Tech Week: Online Databases and Data Sharing
It’s Tech Week on the Blog and the Technology Committee has something special in store.…
This post is part of the May 2012 Technology Week, a quarterly topical discussion about technology and historical archaeology, presented by the SHA Technology Committee. This week’s topic examines the use and application of digital data in historical archaeology. Visit this link to view the other posts.
The Digital Archaeological Archive of Comparative Slavery (http://www.daacs.org/) provides standardized artifact, contextual, spatial, and image data from excavated sites of slavery throughout the early modern Atlantic World. Currently, DAACS is the largest archive, paper or digital, of standardized archaeological data related to slavery and slave societies. We have built it, with grant funds, generous data sharing, and intellectual input of more than 50 collaborating archaeologists and historians. For over ten years, these scholars and many others have contributed to DAACS’ overarching goal: to facilitate the comparative archaeological study of the spatial and temporal variation in slavery and the archaeological record by providing standardized archaeological data from multiple archaeological sites that were once homes to enslaved Africans.

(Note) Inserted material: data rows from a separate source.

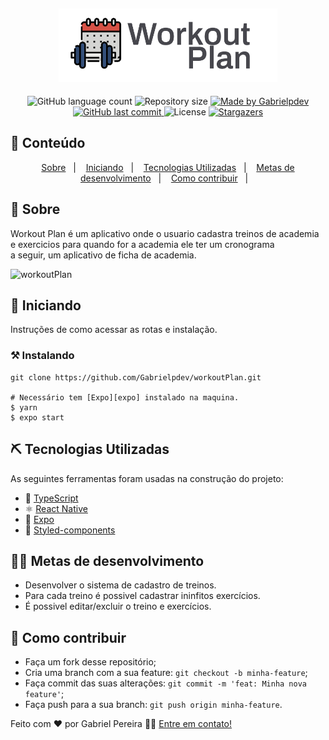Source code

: <h2 align="center">
    <img alt="workoutPlan" title="#workoutPlan" src=".github/logo.png" width="350px" />
</h2>
  
<p align="center">
  <img alt="GitHub language count" src="https://img.shields.io/github/languages/count/Gabrielpdev/workoutPlan?color=%2304D361">

  <img alt="Repository size" src="https://img.shields.io/github/repo-size/Gabrielpdev/workoutPlan">

  	
  <a href="https://www.linkedin.com/in/gabriel-pereira-oliveira-78b1801ab/">
    <img alt="Made by Gabrielpdev" src="https://img.shields.io/badge/made%20by-Gabrielpdev-%2304D361">
  </a>
	
  
  <a href="https://github.com/Gabrielpdev/workoutPlan/commits/master">
    <img alt="GitHub last commit" src="https://img.shields.io/github/last-commit/Gabrielpdev/workoutPlan">
  </a>

  <img alt="License" src="https://img.shields.io/badge/license-MIT-brightgreen">
   <a href="https://github.com/Gabrielpdev/workoutPlan/stargazers">
    <img alt="Stargazers" src="https://img.shields.io/github/stars/Gabrielpdev/workoutPlan?style=social">
  </a>
</p>

## 📝 Conteúdo
<p align="center">
<a href="#about">Sobre</a>&nbsp;&nbsp;&nbsp;|&nbsp;&nbsp;&nbsp;
<a href="#getting_started">Iniciando</a>&nbsp;&nbsp;&nbsp;|&nbsp;&nbsp;&nbsp;
<a href="#built_using">Tecnologias Utilizadas</a>&nbsp;&nbsp;&nbsp;|&nbsp;&nbsp;&nbsp;
<a href="#roadmap">Metas de desenvolvimento</a>&nbsp;&nbsp;&nbsp;|&nbsp;&nbsp;&nbsp;
<a href="#contribute">Como contribuir</a>&nbsp;&nbsp;&nbsp;|&nbsp;&nbsp;&nbsp;
</p>


## 🧐 Sobre <a name = "about"></a>

Workout Plan é um aplicativo onde o usuario cadastra treinos de academia e exercicios para quando for a academia ele ter um cronograma </br>
a seguir, um aplicativo de ficha de academia.


<span align="center">
	<img alt="workoutPlan" title="#workoutPlan" src=".github/mobile.gif" height="300px" />
</span>

## 🏁 Iniciando <a name = "getting_started"></a>

Instruções de como acessar as rotas e instalação.

### ⚒ Instalando <a name = "installing"></a>

```
git clone https://github.com/Gabrielpdev/workoutPlan.git

# Necessário tem [Expo][expo] instalado na maquina.
$ yarn 
$ expo start

```

## ⛏️ Tecnologias Utilizadas <a name = "built_using"></a>

As seguintes ferramentas foram usadas na construção do projeto:
- 🔵 [TypeScript][typescript]
- ⚛️ [React Native][reactNative]
- 🔼 [Expo][expo]
- 💅 [Styled-components][styled-components]

## 👨‍💼 Metas de desenvolvimento <a name = "roadmap"></a>

- Desenvolver o sistema de cadastro de treinos.
- Para cada treino é possivel cadastrar ininfitos exercícios.
- É possivel editar/excluir o treino e exercícios.

## 🤔 Como contribuir <a name = "contribute"></a>

- Faça um fork desse repositório;
- Cria uma branch com a sua feature: `git checkout -b minha-feature`;
- Faça commit das suas alterações: `git commit -m 'feat: Minha nova feature'`;
- Faça push para a sua branch: `git push origin minha-feature`.

Feito com ❤️ por Gabriel Pereira 👋🏽 [Entre em contato!](https://www.linkedin.com/in/gabriel-pereira-oliveira-78b1801ab/)

[expo]: https://expo.io/
[typescript]: https://www.typescriptlang.org/
[reactNative]: https://reactnative.dev/
[styled-components]:https://styled-components.com/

DAACS strives to achieve this goal by giving researchers access to detailed standardized archaeological data in a format that allows the assemblages to be seamlessly compared quantitatively without any additional processing by the researcher. We do so by physically reanalyzing the assemblages, and their associated contexts, to the same classification and measurement protocols that were established with the help of the DAACS Steering Committee in 2000. This is the critical aspect of the DAACS program—providing the standardized data that are essential to any comparative archaeological study.
DAACS data are stored in a massive relational Structured Query Language (SQL) database and are delivered over the internet via the DAACS website. The website debuted in 2004 with complete data sets from 15 domestic slave sites in Virginia. They were made available then, as they are today, through an easy-to-use, point-and-click query interface. By the end of 2012, DAACS will contain complete archaeological datasets, including data on over 2 million artifacts, from sixty sites of slavery in Maryland, Virginia, South Carolina, Jamaica, Nevis, and St. Kitts.
During the past year, over 10,000 unique visitors have landed on the DAACS website. Many DAACS users go straight for the Archive’s meta-data: the section of the website that contains information on the DAACS data structures and authority terms, DAACS cataloging manuals and stylistic element guides, and research papers and posters. Others spend time browsing and reading through the archaeological sites pages, the text-heavy portion of the DAACS website that provides extensive background data on each site, site chronologies, access to images and maps, and bibliographies. We consider these pages essential to anyone using the archaeological data accessible through the DAACS Query Module.
Visitors often move from the background pages to the DAACS Query Module, which provides access to standardized data on hundreds-of-thousands of artifacts and archaeological contexts. The query interface masks a complex set of queries to the relational database that contains the raw archaeological data from all sites in the Archive. Queried data are returned and made available to users through the web browser and through downloadable ASCII files that can easily be imported into the user’s favorite statistical package.
DAACS is explicitly and clearly designed for large-scale comparative archaeological research. The website features—the Query Module, Archaeological Sites Pages, and corresponding meta-data—are critical to meeting the goals of the project.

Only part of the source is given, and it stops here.